The reviewer rises a valid point, that it seems that first-fit decreasing algorithm would work only
for normal forest, as defined by Clutter et al (1983). However, the balanced age-classes is not a
fundamental condition for the idea of normal forest, as it was defined by Hundeshagen (1826) and
enhanced by Heyer (1841) (i.e., a normal forest is a forest having equal perennial annual harvested
volume). In the context of Hundeshagen (1826) and Heyer (1841) the definition of the normal
forest of Clutter et al (1983) is just a particular case, and it is natural to ask whether or not more
general settings (not as restrictive as the balanced age-class distribution) can ensure the even-flow
of the harvested volumes. Clutter et al (1983) have a very good discussion regarding the factuality
of the normal forest (understood as balanced age-classes), which they call it a “mental construct”

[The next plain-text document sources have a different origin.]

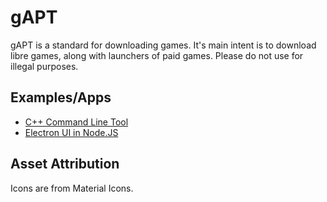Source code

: # gAPT

gAPT is a standard for downloading games. It's main intent is to download libre games, along with launchers of paid games. Please do not use for illegal purposes.

## Examples/Apps

- [C++ Command Line Tool](C++/)
- [Electron UI in Node.JS](nodejs/)

## Asset Attribution

Icons are from Material Icons.
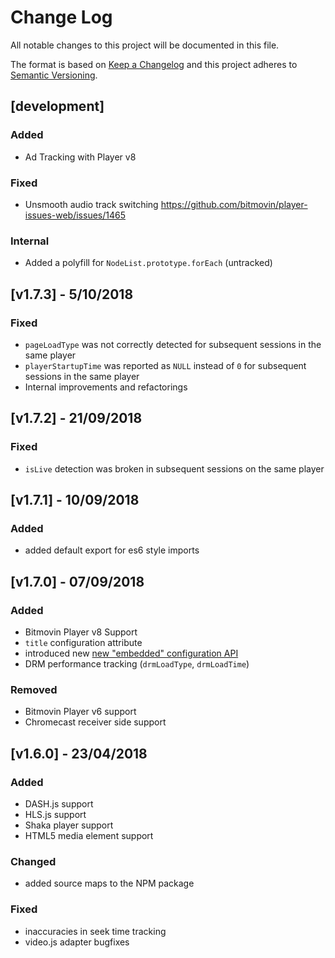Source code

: # Change Log

All notable changes to this project will be documented in this file.

The format is based on [Keep a Changelog](http://keepachangelog.com/) 
and this project adheres to [Semantic Versioning](http://semver.org/).

## [development]

### Added

- Ad Tracking with Player v8

### Fixed
- Unsmooth audio track switching
  https://github.com/bitmovin/player-issues-web/issues/1465

### Internal
- Added a polyfill for `NodeList.prototype.forEach` (untracked)

## [v1.7.3] - 5/10/2018

### Fixed
- `pageLoadType` was not correctly detected for subsequent sessions in the same player
- `playerStartupTime` was reported as `NULL` instead of `0` for subsequent sessions in the same player
- Internal improvements and refactorings

## [v1.7.2] - 21/09/2018

### Fixed
- `isLive` detection was broken in subsequent sessions on the same player

## [v1.7.1] - 10/09/2018

### Added
- added default export for es6 style imports

## [v1.7.0] - 07/09/2018

### Added
- Bitmovin Player v8 Support
- `title` configuration attribute
- introduced new [new "embedded" configuration API](https://bitmovin.com/docs/analytics/faqs/collector-v1-7-embedded-analytics-configuration-for-bitmovin-player)
- DRM performance tracking (`drmLoadType`, `drmLoadTime`)

### Removed

- Bitmovin Player v6 support
- Chromecast receiver side support

## [v1.6.0] - 23/04/2018

### Added
- DASH.js support
- HLS.js support
- Shaka player support
- HTML5 media element support

### Changed
- added source maps to the NPM package

### Fixed
- inaccuracies in seek time tracking
- video.js adapter bugfixes
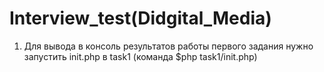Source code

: # Interview_test(Didgital_Media)
1. Для вывода в консоль результатов работы первого задания нужно запустить init.php в task1 (команда $php task1/init.php)
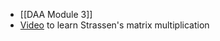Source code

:- [[DAA Module 3]]
- [Video](https://youtu.be/IffBzJ2sb6w) to learn Strassen's matrix multiplication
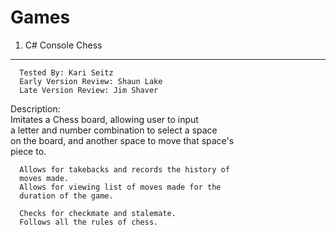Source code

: # Games

1. C# Console Chess
---
      Tested By: Kari Seitz               
      Early Version Review: Shaun Lake    
      Late Version Review: Jim Shaver


 Description:                                                 
      Imitates a Chess board, allowing user to input          
      a letter and number combination to select a space       
      on the board, and another space to move that space's    
      piece to.                                               
                                                              
      Allows for takebacks and records the history of         
      moves made.                                             
      Allows for viewing list of moves made for the           
      duration of the game.                                   
                                                              
      Checks for checkmate and stalemate.                     
      Follows all the rules of chess.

rather than an existing forest. From this perspective the perfect bin-packing theorem and its
corollary plays a crucial role by proving the necessary conditions to have a constant annual
harvested volume, namely the normal forest as defined by Hundeshagen (1826) and Heyer (1841).
To address the comments of the reviewer we have enhanced the paragraph describing the pivotal
role played by the perfect bin-packing theorem by adding several sentences (lines 164 -173-present
submission) that we think clarify the relationship between the normal forest and perfect binpacking theorem. Furthermore, we have included a new figure (Figure 3-present submission)
showing the age class distribution for the three study areas, which revealed a non-normal forest as
defined by Clutter et al (1983). Nevertheless, the results clearly show the possibility to reach the
global optimality (maximum harvested volume annual) as the solution supplied by the adjusted
first-fit decreasing algorithm is within 5% from the global optimum, while considering spatial
constraints. We added the sentences form lines 474-479 (present submission) to provide a more
powerful explanation of the importance of the perfect bin-packing theorem in the achievement of
the global optimality.
The comparison of MVHA to any of the other methods (particularly simulated
annealing) is either not valid, or needs to be clarified. From what this
reviewer can tell by reading the paper, MVHA seems to allow multiple
clearcut entries into a stand over the time horizon, while the others (LP,
SA) do not (see lines 534-535). Therefore, is the comparison noted on lines
575-578 valid?
As the reviewer noted, one of the strength of the MVHA lay in the allowance of multiple harvests
during the planning period. However, MVHA performances also depend on the capacity to actual
scheduling the multiple harvests (not only allowing that) during the planning period. To clarify the
reader that comparisons from lines 575-578 are valid we started by adjusting the sentence
describing the linear programming (lines 529-530), namely by explicitly stating that when harvests
are scheduled using linear programming a stand cannot be harvested more than once during the
planning period (lines 540-542 - present submission). While multiple harvests during the planning
period offer an advantage to adjusted first-fit decreasing algorithm and simulated annealing
compared to linear programming, the case when both adjusted first-fit decreasing algorithm and
simulated annealing were constrained to harvest a stand at most once during the planning period
(i.e., the preset harvest age constrain) provided a valid comparison of the three planning techniques.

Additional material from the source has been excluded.